Earth 2100 will use the Rutgers Campuses, the Raritan River watershed, the ecosystems of New Jersey, and the broader Northeast megapolis as living laboratories to pilot the observing networks and socio-ecological modeling needed to track and manage environmental changes affecting biologically rich and culturally diverse megapolitan regions. Going beyond “smart city” concepts, Earth 2100 aims to make the Northeast megapolis a model “smart bioregion” enabling a sustainable, just and ecologically resilient future.
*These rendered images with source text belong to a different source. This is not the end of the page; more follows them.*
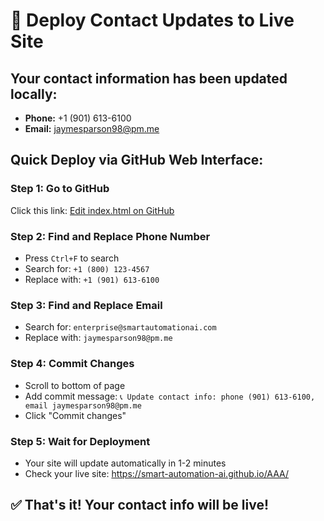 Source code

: # 🚀 Deploy Contact Updates to Live Site

## Your contact information has been updated locally:
- **Phone:** +1 (901) 613-6100
- **Email:** jaymesparson98@pm.me

## Quick Deploy via GitHub Web Interface:

### Step 1: Go to GitHub
Click this link: [Edit index.html on GitHub](https://github.com/smart-automation-ai/AAA/edit/main/index.html)

### Step 2: Find and Replace Phone Number
- Press `Ctrl+F` to search
- Search for: `+1 (800) 123-4567`
- Replace with: `+1 (901) 613-6100`

### Step 3: Find and Replace Email
- Search for: `enterprise@smartautomationai.com`
- Replace with: `jaymesparson98@pm.me`

### Step 4: Commit Changes
- Scroll to bottom of page
- Add commit message: `📞 Update contact info: phone (901) 613-6100, email jaymesparson98@pm.me`
- Click "Commit changes"

### Step 5: Wait for Deployment
- Your site will update automatically in 1-2 minutes
- Check your live site: https://smart-automation-ai.github.io/AAA/

## ✅ That's it! Your contact info will be live! 
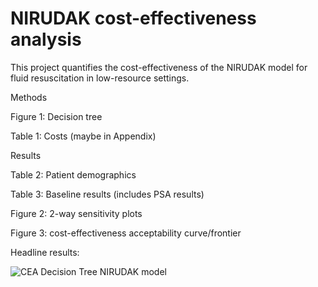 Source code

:# NIRUDAK cost-effectiveness analysis

This project quantifies the cost-effectiveness of the NIRUDAK model for fluid resuscitation in low-resource settings. 

Methods

Figure 1: Decision tree

Table 1: Costs (maybe in Appendix)

Results

Table 2: Patient demographics

Table 3: Baseline results (includes PSA results)

Figure 2: 2-way sensitivity plots

Figure 3: cost-effectiveness acceptability curve/frontier

Headline results: 

![CEA Decision Tree NIRUDAK model](https://github.com/lokhandle/NIRUDAK-CEA/assets/82421049/58148a4d-c032-4d16-82da-7f0369ea8b28)
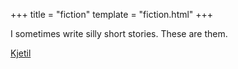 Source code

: +++
title = "fiction"
template = "fiction.html"
+++

I sometimes write silly short stories. These are them.

[Kjetil](kjetil)
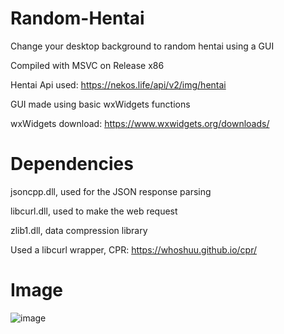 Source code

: # Random-Hentai
Change your desktop background to random hentai using a GUI

Compiled with MSVC on Release x86

Hentai Api used: https://nekos.life/api/v2/img/hentai                                                                                                                           

GUI made using basic wxWidgets functions

wxWidgets download: https://www.wxwidgets.org/downloads/

# Dependencies
jsoncpp.dll, used for the JSON response parsing                                                                                                                                 

libcurl.dll, used to make the web request                                                                                                                                       

zlib1.dll, data compression library                                                                                                                                      

Used a libcurl wrapper, CPR: https://whoshuu.github.io/cpr/

# Image
![image](https://user-images.githubusercontent.com/75084509/123024873-c69b5580-d3a7-11eb-8882-c770f2a97b41.png)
Leveraging advances in transdisciplinary science and big data, Earth 2100 will focus on challenges associated with assessing and managing (1) climate risk, (2) competing uses of coastal and marine resources, such as wind power and fisheries, (3) biodiversity impacts of climate change and land use, and (4) air and water pollution effects on natural ecosystems, while pursuing an ecologically informed, net zero-carbon future.
Project Champions
Robert Kopp
Director, Rutgers Institute of Earth, Ocean & Atmospheric Sciences
Robert Kopp is also a climate scientist and a professor in Rutgers’ Department of Earth and Planetary Sciences. He co-directs Rutgers’ transdisciplinary Coastal Climate Risk and Resilience Initiative, a program that brings graduate students in the natural sciences, social sciences, engineering, and urban planning together with coastal stakeholders to tackle the challenges that climate change poses to the world’s coastlines. He is a director of the Climate Impact Lab, a multi-institutional collaboration of economists, data scientists, climate scientists, and policy experts working to bring big data approaches to the assessment of the economic risks of climate change. Kopp’s research focuses on understanding uncertainty in past and future climate change, with major emphasis on sea-level change and the interactions between physical climate change and the economy. He has authored more than 100 scientific papers. He is co-chair of the President’s Task Force on Carbon Neutrality and Climate Resilience at Rutgers, which is developing a comprehensive Climate Action Plan that will identify pathways to achieving carbon neutrality, ways to reduce the university’s vulnerability to climate impacts, and approaches to leveraging the university to catalyze climate action throughout the Garden State. He is a fellow of the American Geophysical Union, a past Leopold Leadership Fellow, and a recipient of the American Geophysical Union’s James B. Macelwane Medal.
Julie Lockwood
Chair, Department of Ecology, Evolution, and Natural Resources
Dr. Julie Lockwood is an ecologist that serves as a Professor and Chair of the Department of Ecology, Evolution, and Natural Resources. Her research focuses on the impact of global change on biodiversity, including species extinctions and the impacts of invasive species. She has published over 100 peer-reviewed scientific articles, and four books including a foundational text on the biology of invasive species. Professor Lockwood is an elected Fellow of the Ecological Society of America and is a lead author and review editor for the United Nations Intergovernmental Science-Policy Platform on Biodiversity and Ecosystem Services (IPBES) report on invasive species due for publication in 2022. She is also a Senior Editor for Conservation Letters, the leading journal for biodiversity conservation, and a regular contributor to international efforts to combat the ill-effects of the global wildlife trade. Professor Lockwood earned her PhD in Zoology from the University of Tennessee, and her Bachelor and Master of Science degrees in Biology from Georgia Southern University.